What to do: Scan the records for the word "rdfs". Report each line where it occurs.

Exercise data:
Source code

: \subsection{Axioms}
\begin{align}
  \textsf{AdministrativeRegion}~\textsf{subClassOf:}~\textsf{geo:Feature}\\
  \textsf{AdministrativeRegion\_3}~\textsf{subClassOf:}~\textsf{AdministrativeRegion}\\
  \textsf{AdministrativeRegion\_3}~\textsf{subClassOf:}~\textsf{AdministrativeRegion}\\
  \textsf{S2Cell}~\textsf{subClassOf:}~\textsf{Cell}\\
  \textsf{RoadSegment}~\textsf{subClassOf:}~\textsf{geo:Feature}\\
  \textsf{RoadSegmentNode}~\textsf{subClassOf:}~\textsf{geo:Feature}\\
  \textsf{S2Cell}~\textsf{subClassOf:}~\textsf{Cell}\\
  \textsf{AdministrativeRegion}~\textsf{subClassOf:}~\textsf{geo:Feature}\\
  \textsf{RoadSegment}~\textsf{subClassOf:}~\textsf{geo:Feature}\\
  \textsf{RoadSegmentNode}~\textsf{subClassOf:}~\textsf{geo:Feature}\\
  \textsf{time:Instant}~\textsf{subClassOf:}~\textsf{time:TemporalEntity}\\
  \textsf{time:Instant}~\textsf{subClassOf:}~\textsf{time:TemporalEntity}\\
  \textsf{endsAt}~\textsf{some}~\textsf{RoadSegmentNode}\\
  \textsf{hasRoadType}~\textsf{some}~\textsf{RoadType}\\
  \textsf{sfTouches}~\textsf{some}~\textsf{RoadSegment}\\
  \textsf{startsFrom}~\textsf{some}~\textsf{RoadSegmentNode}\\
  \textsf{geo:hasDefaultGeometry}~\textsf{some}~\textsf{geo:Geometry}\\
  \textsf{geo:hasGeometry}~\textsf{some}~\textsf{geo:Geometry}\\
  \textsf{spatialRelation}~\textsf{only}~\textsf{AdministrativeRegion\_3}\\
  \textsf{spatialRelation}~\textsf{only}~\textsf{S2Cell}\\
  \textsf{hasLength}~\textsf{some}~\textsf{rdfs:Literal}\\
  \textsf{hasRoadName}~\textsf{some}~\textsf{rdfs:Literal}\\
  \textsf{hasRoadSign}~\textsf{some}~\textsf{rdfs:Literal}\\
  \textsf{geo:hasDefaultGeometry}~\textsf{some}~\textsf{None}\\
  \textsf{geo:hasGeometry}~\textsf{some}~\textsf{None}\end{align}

Answer below:
  \textsf{hasLength}~\textsf{some}~\textsf{rdfs:Literal}\\
  \textsf{hasRoadName}~\textsf{some}~\textsf{rdfs:Literal}\\
  \textsf{hasRoadSign}~\textsf{some}~\textsf{rdfs:Literal}\\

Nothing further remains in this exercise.